Le gendarme français de l'énergie met en garde contre les risques financiers liés au développement de nouvelles interconnexions électriques ou gazières, qui permettraient d'accroître les échanges entre la France et ses voisins. Dans le collimateur, le gazoduc Midcat entre France et Espagne.
Les interconnexions, qui jouent un rôle central dans la construction d'un marché européen de l'énergie, permettent de renforcer la sécurité d'approvisionnement du pays en diversifiant les sources d'approvisionnement et de diminuer les coûts
en achetant de l'énergie au meilleur prix.
Globalement, la France est "bien interconnectée" avec ses voisins et l'utilisation des interconnexions a été "significativement améliorée" ces dix dernières années, a estimé la Commission de régulation de l'énergie (CRE) dans son rapport sur les interconnexions électriques et gazières frannçaises.
La France, principal exportateur d'électrons en Europe, affichait fin 2015 une capacité électrique commerciale moyenne de 13,5 gigawatts (GW) à l'exportation et de 9,8 GW à l'importation.

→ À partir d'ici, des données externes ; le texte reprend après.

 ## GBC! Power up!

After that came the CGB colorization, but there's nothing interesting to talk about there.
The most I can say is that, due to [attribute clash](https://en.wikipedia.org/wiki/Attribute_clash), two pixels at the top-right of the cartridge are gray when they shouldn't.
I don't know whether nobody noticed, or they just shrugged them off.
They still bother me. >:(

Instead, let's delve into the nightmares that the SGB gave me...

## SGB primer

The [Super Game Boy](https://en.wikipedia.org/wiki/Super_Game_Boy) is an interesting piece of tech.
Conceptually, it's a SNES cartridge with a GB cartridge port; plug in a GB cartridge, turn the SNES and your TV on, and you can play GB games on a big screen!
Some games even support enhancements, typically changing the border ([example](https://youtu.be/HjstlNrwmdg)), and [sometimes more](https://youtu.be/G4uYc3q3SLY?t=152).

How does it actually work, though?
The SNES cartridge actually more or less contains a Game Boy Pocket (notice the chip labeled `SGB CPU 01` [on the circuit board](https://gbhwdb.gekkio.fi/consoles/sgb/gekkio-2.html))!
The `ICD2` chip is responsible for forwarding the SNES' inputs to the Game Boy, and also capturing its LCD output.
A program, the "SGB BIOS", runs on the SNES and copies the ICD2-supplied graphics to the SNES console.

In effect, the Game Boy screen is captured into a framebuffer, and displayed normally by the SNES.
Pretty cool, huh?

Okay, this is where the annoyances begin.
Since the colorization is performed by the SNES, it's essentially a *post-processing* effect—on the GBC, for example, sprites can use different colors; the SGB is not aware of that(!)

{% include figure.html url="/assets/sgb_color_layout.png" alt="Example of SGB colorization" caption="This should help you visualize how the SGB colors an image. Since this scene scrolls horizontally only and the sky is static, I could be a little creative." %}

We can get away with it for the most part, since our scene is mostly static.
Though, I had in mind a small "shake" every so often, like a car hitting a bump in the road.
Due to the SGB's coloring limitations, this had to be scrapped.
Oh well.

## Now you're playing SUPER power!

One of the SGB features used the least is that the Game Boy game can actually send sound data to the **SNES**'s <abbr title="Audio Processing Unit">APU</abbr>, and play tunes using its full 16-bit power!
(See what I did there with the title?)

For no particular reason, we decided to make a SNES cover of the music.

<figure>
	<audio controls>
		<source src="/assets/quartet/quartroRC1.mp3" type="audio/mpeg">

Pour le gaz, les capacités de sortie ont plus que doublé (à 658 gigawattheures par jour) et les capacités d'entrée (3.585 GWh/j) ont augmenté de 52% en dix ans.
De nouvelles capacités d'interconnexion ont été mises en service en 2015, notamment une nouvelle ligne électrique à haute tension souterraine entre la France et l'Espagne. Mais pour la CRE, ce sont les projets de nouvelles interconnexions qui posent davantage question.

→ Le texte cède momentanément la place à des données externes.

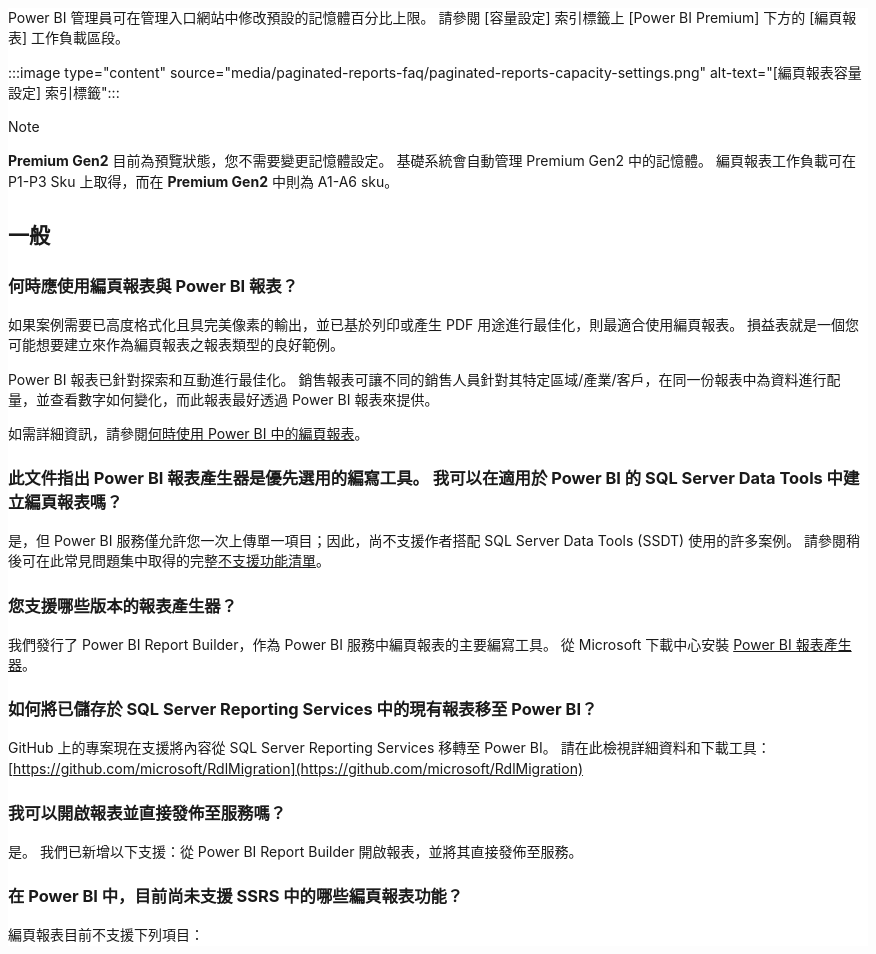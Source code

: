 Power BI 管理員可在管理入口網站中修改預設的記憶體百分比上限。 請參閱 [容量設定] 索引標籤上 [Power BI Premium] 下方的 [編頁報表] 工作負載區段。

:::image type="content" source="media/paginated-reports-faq/paginated-reports-capacity-settings.png" alt-text="[編頁報表容量設定] 索引標籤":::

> [!NOTE]
> **Premium Gen2** 目前為預覽狀態，您不需要變更記憶體設定。 基礎系統會自動管理 Premium Gen2 中的記憶體。 編頁報表工作負載可在 P1-P3 Sku 上取得，而在 **Premium Gen2** 中則為 A1-A6 sku。

## <a name="general"></a>一般

### <a name="when-should-i-use-a-paginated-report-vs-a-power-bi-report"></a>何時應使用編頁報表與 Power BI 報表？

如果案例需要已高度格式化且具完美像素的輸出，並已基於列印或產生 PDF 用途進行最佳化，則最適合使用編頁報表。  損益表就是一個您可能想要建立來作為編頁報表之報表類型的良好範例。  

Power BI 報表已針對探索和互動進行最佳化。  銷售報表可讓不同的銷售人員針對其特定區域/產業/客戶，在同一份報表中為資料進行配量，並查看數字如何變化，而此報表最好透過 Power BI 報表來提供。

如需詳細資訊，請參閱[何時使用 Power BI 中的編頁報表](../guidance/report-paginated-or-power-bi.md)。

### <a name="the-documentation-says-power-bi-report-builder-is-the-preferred-authoring-tool-can-i-create-paginated-reports-in-sql-server-data-tools-for-power-bi"></a>此文件指出 Power BI 報表產生器是優先選用的編寫工具。 我可以在適用於 Power BI 的 SQL Server Data Tools 中建立編頁報表嗎？

是，但 Power BI 服務僅允許您一次上傳單一項目；因此，尚不支援作者搭配 SQL Server Data Tools (SSDT) 使用的許多案例。 請參閱稍後可在此常見問題集中取得的完整[不支援功能清單](#what-paginated-report-features-in-ssrs-arent-yet-supported-in-power-bi)。  

### <a name="what-versions-of-report-builder-do-you-support"></a>您支援哪些版本的報表產生器？

我們發行了 Power BI Report Builder，作為 Power BI 服務中編頁報表的主要編寫工具。 從 Microsoft 下載中心安裝 [Power BI 報表產生器](https://aka.ms/pbireportbuilder)。

### <a name="how-do-i-move-existing-reports-i-have-saved-in-sql-server-reporting-services-to-power-bi"></a>如何將已儲存於 SQL Server Reporting Services 中的現有報表移至 Power BI？

GitHub 上的專案現在支援將內容從 SQL Server Reporting Services 移轉至 Power BI。  請在此檢視詳細資料和下載工具：[https://github.com/microsoft/RdlMigration](https://github.com/microsoft/RdlMigration)

### <a name="can-i-open-reports-and-publish-directly-to-the-service"></a>我可以開啟報表並直接發佈至服務嗎？

是。 我們已新增以下支援：從 Power BI Report Builder 開啟報表，並將其直接發佈至服務。

### <a name="what-paginated-report-features-in-ssrs-arent-yet-supported-in-power-bi"></a>在 Power BI 中，目前尚未支援 SSRS 中的哪些編頁報表功能？

編頁報表目前不支援下列項目：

Deux projets en particulier sont dans son viseur, dont le futur gazoduc entre la France et l'Espagne.
En électricité comme en gaz, les nouvelles interconnexions sont des projets coûteux et complexes. Lorsqu'on inclut les renforcements internes du réseau rendus nécessaires par une nouvelle interconnexion, le coût d'investissement dépasse souvent le milliard d'euros", relève-t-elle dans le rapport.
Elle a précisé qu'elle veillerait "à éviter que les consommateurs de gaz et d'électricité ne soient exposés à des coûts considérables pour construire des infrastructures dont l'utilité pour la construction du marché européen et la sécurité d'approvisionnement n'aurait pas été démontrée".
Une liaison gazière France-Espagne à plus de 3 milliards d'euros
Le projet du gazoduc Midcat est soutenu par Bruxelles. Il prévoit de relier la Catalogne en Espagne au Midi de la France pour faire remonter vers le nord de l'Europe du gaz naturel importé notamment d'Algérie. Coût estimé à 3 milliards d'euros, dont plus de deux pour la partie française.
Le gazoduc arriverait en France par Le Perthus pour rallier Barbaira, à l'Est de Carcassonne dans l'Aude et un autre gazoduc existant. Il suivrait les tracés de la super THT France-Espagne, mise en service en 2015, et par endroit la future LGV Montpellier-Perpignan-Barcelone.
Au vu des évolutions du marché du gaz depuis quelques années, notamment de la stabilité de la demande et de la surcapacité existante, un certain nombre de conditions doivent être réunies pour qu'un projet aussi coûteux puisse être lancé sans faire peser un risque trop important sur les consommateurs espagnols et français", souligne la CRE.
Autre dossier sensible, le projet Golfe de Gascogne, envisagé par le gestionnaire de réseau français RTE et l'espagnol REE, prévoit de relier la France et l'Espagne par un câble électrique sous-marin, pour un coût estimé entre 1,6 et 1,9 milliard d'euros.
"La levée des incertitudes techniques est un préalable indispensable avant de pouvoir se prononcer sur son opportunité au regard des bénéfices et des coûts qu'il génèrerait", estime la CRE dans son rapport.